On May 30,1978, Claimant prepared a letter, sending copies to the attorneys involved and to the Illinois Office of Education. In this letter, he explained his problems, stating that he had prepared the award which was almost ready for a rewrite and made a decision. The letter further stated that after he was able to resume work, he would complete the award explaining his decision Claimant did not complete the final draft and he was asked to return the transcript and exhibits and they were filed in the Circuit Court of Will County.

On November 17,1978, Claimant prepared a voucher for his services in the amount of $3,125.00 which was not paid.

The Circuit Court of Will County, in an opinion rendered by Judge Thomas W. Vinson on July 11, 1979, stated, in part, as follows:

“The order of this Court is that, since there were no findings of fact by the hearing officer, and since the time is long expired for this applying of such findings of fact, the order of Joseph V. McKenna, Hearing Officer of May 30, 1978, is reversed in whole, and held null and void, and this cause is remanded to the Illinois State Board of Education, so that a new and different hearing officer may be selected, and hearing de novo of the issues of this cause.”

A motion to vacate this opinion was filed, and on December 12, 1979, Judge Vinson issued an order confirming the original opinion and denying the motion to vacate.

In passing upon Claimant’s letter, the Court used the following language:

“If the Order were construed to allow a later supplying of the findings of fact, then it would not be a ‘final’ order, and would not properly be before this Court. The Order is construed by this Court as a final order.”

*187Claimant takes the position that the work was done by Claimant and that a finding of facts and a final order was not necessary.

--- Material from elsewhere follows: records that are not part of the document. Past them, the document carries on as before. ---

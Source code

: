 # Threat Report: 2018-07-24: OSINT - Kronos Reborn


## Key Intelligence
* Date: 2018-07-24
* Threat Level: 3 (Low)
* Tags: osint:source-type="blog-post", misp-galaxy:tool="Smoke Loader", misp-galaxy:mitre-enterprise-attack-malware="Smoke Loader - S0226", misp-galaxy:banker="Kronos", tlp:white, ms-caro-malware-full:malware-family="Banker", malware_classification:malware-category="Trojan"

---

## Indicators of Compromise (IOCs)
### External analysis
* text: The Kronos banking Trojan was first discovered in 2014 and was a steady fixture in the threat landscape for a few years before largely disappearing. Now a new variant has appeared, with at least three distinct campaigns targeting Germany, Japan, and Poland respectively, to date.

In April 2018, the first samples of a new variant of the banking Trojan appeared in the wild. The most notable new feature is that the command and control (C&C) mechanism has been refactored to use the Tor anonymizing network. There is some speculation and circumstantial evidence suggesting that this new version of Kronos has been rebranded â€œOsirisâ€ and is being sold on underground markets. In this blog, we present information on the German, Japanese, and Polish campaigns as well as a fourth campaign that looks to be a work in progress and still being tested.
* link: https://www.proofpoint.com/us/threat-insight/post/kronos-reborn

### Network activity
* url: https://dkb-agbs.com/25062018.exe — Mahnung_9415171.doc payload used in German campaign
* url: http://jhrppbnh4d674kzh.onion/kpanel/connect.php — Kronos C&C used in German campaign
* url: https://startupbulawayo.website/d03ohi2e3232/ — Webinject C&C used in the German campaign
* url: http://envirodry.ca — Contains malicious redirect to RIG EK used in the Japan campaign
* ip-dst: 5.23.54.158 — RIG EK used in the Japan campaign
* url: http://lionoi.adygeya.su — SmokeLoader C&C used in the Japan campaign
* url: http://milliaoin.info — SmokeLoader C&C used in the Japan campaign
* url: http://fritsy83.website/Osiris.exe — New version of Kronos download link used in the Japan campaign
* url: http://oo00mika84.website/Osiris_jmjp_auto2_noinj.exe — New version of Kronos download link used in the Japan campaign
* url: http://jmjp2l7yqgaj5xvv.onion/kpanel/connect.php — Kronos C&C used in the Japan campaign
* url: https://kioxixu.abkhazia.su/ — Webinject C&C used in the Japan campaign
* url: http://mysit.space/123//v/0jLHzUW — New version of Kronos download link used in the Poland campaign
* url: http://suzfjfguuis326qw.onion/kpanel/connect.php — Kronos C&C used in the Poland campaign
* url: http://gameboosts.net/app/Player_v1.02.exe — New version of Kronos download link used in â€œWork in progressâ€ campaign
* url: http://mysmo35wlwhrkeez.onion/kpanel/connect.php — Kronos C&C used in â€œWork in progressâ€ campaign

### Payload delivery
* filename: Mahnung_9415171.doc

Respondent takes the position that Claimant did not fulfill his part of the contract and therefore the State is under no obligation to pay the claim heretofore filed by Claimant. Respondent sets forth among the rules and regulations to be followed by the arbitrator, Rule 7 entitled The Decision, which states as follows:

“7.01 The hearing officer .shall, with reasonable dispatch, make a decision in writing as to whether or not the teacher shall be dismissed. Such decision shall include findings of fact.”

The rule further states:

“7.02 This decision should be rendered no later than 30 days from the date of closing the hearing.”

It is Respondent’s position that both of these provisions were violated and that the Circuit Court of Will County found it necessary to order an entirely new hearing. Respondent also takes the position that the actions of Claimant in failing to render a finding of fact amounted to a breach of his employment contract; therefore he cannot claim compensation for something he did not do, render a valid decision to which the department could process an appeal, if necessary, and upon which a reviewing court in a suit for administrative review could rule.

It is the opinion of this Court that one tribunal, the Circuit Court of Will County, has already passed upon this matter in finding Claimant did not fulfill his contract. Award is hereby denied and this cause is dismissed.